SWAT TeamSunrise is about an hour away. SWAT has silently contained the target location. Their stack is at the front door, ready to execute a “no-knock”, high risk warrant on a violent felon. Forced entry is made as the suspect is coming out of the bathroom toward the rear of the home. He is challenged as he retreats to a bedroom and slams the door shut. He responds to the officers’ yelling by firing three rounds through the closed bedroom door. In the blink of an eye, the warrant service has transitioned to a barricade. Now what? Invoke the Incident Command System and get the rest of the crisis management package there, of course. Best case scenario, your negotiators are 45 minutes out. How much head way can be made in 45 minutes? Do SWAT operators engage the suspect in dialogue? Why not have negotiators there already?

If your agency is not doing it, deploy at least two negotiators as a part of your high-risk warrant service package. Ideally, they should be at the pre-raid briefing, gathering as much intelligence as possible about the target site, individual, others expected to be inside the target location and purpose for the warrant service.

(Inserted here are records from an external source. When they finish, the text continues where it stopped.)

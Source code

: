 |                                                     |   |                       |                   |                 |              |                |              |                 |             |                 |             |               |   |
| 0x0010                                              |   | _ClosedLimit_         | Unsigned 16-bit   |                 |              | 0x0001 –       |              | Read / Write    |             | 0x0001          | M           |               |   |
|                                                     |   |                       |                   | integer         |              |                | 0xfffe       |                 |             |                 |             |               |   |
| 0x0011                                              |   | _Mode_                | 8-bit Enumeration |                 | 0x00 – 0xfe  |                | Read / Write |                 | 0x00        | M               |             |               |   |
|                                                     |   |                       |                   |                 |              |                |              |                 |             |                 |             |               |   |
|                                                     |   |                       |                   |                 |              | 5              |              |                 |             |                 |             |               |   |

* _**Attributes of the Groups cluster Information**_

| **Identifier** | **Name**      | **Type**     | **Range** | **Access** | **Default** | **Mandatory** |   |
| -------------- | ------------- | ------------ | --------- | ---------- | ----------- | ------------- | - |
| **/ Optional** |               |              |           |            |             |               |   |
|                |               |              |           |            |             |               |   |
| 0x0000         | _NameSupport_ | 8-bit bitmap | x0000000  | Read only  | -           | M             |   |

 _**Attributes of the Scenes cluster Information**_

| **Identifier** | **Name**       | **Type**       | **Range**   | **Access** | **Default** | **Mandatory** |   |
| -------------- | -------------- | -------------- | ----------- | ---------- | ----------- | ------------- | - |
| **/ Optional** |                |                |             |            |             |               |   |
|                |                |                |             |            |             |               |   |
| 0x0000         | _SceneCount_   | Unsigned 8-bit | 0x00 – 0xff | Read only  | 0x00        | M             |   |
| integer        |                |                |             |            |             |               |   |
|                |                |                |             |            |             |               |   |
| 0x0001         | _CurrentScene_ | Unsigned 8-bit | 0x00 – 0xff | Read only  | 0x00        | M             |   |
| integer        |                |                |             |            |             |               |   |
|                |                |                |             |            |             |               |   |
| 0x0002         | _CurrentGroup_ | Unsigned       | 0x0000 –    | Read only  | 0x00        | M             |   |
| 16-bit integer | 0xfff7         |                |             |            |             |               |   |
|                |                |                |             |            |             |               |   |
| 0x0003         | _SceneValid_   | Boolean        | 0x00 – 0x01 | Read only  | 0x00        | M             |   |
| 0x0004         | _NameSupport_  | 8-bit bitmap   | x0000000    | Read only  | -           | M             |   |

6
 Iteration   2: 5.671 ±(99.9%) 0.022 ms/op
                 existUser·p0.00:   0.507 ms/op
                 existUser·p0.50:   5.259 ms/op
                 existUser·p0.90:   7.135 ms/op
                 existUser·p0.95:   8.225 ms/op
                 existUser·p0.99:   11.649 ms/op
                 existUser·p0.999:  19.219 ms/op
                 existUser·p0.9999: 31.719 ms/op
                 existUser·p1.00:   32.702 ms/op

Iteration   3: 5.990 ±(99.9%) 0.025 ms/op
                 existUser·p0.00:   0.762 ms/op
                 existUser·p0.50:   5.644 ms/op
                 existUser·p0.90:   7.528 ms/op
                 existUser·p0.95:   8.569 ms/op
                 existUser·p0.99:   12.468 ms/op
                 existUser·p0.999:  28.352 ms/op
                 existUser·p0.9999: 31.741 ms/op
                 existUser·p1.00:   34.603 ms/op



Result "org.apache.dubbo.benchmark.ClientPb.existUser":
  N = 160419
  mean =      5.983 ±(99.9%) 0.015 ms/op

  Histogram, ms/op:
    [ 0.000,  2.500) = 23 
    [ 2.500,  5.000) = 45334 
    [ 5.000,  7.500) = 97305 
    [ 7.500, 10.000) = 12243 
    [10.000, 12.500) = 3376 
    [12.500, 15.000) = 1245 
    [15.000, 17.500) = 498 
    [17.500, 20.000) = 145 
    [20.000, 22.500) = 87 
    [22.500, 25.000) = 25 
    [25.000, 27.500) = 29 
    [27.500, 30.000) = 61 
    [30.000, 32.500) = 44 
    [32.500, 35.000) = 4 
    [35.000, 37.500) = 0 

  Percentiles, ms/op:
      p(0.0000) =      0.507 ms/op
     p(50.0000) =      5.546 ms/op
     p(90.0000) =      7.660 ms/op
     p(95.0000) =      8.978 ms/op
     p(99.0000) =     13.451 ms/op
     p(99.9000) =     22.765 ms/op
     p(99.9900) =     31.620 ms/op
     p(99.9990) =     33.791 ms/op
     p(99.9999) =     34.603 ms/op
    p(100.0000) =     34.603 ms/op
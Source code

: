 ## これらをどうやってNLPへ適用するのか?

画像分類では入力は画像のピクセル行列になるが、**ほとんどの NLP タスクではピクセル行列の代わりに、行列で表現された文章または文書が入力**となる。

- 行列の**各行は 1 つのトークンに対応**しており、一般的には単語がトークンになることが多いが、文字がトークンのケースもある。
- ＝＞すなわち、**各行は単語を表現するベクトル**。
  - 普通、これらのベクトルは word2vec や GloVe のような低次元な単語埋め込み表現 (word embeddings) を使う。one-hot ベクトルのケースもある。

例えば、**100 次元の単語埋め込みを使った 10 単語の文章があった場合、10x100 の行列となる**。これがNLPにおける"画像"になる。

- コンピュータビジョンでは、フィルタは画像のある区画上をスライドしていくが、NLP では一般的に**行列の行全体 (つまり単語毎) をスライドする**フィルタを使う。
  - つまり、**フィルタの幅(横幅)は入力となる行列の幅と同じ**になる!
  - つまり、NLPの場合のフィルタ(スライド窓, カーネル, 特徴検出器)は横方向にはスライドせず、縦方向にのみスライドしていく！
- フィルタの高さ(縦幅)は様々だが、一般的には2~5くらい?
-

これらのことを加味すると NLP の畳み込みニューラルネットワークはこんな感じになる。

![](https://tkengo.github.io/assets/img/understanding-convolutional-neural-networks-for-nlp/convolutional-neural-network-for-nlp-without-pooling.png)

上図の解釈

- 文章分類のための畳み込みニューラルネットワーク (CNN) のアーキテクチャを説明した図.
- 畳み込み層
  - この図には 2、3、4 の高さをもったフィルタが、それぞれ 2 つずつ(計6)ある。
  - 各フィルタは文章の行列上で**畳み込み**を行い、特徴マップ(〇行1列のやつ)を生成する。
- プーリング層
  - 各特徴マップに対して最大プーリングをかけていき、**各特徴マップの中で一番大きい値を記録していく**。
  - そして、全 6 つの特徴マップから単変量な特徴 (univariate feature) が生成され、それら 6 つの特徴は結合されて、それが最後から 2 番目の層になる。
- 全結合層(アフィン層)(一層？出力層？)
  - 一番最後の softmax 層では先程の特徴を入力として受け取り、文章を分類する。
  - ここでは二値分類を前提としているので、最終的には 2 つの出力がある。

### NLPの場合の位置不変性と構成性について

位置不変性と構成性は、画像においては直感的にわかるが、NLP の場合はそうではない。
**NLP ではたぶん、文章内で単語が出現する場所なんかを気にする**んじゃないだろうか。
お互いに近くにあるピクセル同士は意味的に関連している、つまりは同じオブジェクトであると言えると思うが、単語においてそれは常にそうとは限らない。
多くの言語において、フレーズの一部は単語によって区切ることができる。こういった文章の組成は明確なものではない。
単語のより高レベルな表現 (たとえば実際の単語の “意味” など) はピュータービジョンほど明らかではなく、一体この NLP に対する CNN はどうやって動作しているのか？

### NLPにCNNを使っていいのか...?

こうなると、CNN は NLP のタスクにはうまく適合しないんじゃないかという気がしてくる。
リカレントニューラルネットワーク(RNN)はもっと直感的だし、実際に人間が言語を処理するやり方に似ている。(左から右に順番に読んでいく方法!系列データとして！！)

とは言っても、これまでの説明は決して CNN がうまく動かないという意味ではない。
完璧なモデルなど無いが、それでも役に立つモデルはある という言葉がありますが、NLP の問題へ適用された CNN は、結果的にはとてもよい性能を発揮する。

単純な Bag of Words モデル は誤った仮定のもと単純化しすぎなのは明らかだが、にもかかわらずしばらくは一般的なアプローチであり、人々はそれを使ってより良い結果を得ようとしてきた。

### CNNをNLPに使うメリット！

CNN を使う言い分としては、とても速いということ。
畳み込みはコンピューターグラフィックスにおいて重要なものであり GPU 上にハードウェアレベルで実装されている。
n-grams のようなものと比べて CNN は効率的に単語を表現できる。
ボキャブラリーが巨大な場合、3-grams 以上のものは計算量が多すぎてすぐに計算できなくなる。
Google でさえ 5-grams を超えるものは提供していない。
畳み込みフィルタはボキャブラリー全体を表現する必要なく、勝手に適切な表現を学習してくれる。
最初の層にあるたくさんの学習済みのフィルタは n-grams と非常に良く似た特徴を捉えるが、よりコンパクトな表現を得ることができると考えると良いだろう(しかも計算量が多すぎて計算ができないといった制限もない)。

They should be in the caravan of vehicles that proceeds to the general area of the target location and awaits further instructions. If the execution of the warrant is compromised, they will be in close proximity to do what they do best, sooner rather than later.

In the scenario above, the negotiators would telephone the suspect on the cell number provided by the case detective/agent and begin the process of slowing things down. They will understand what communications techniques to use with the target who is now suffering under the influence of a variety of emotions from anger to fear to confusion. He is a violent felon who has just shot at the police. Odds are he is operating at an intense emotional level in response to a highly stressful event. In other words, he is now in crisis. Crisis causes restricted thinking. His emotions are high. His rational thinking is low. We cannot begin to help direct his decision-making until we deal with intense emotional response that has come from a compromised zero-dark thirty warrant service. A trained negotiator facilitates that. We can ill-afford to wait 45 minutes before engaging the target in conversation. An appropriately deployed negotiator will lower his emotions, returning him to the NFL (Normal Functioning Level). He or she can then begin to compare and contrast the benefits of a negotiated surrender with the risk of further tactical action.

Another option available to you when attaching negotiators to your warrant service package is “surround and call”. This is where, once the target has been contained, the negotiators place a call to the occupants explaining the facts of life. Some say when you “surround and call”, you create a barricade where none existed. And? When choosing between negotiating with a resistant person and gun fighting a resistant person, the choice seems obvious.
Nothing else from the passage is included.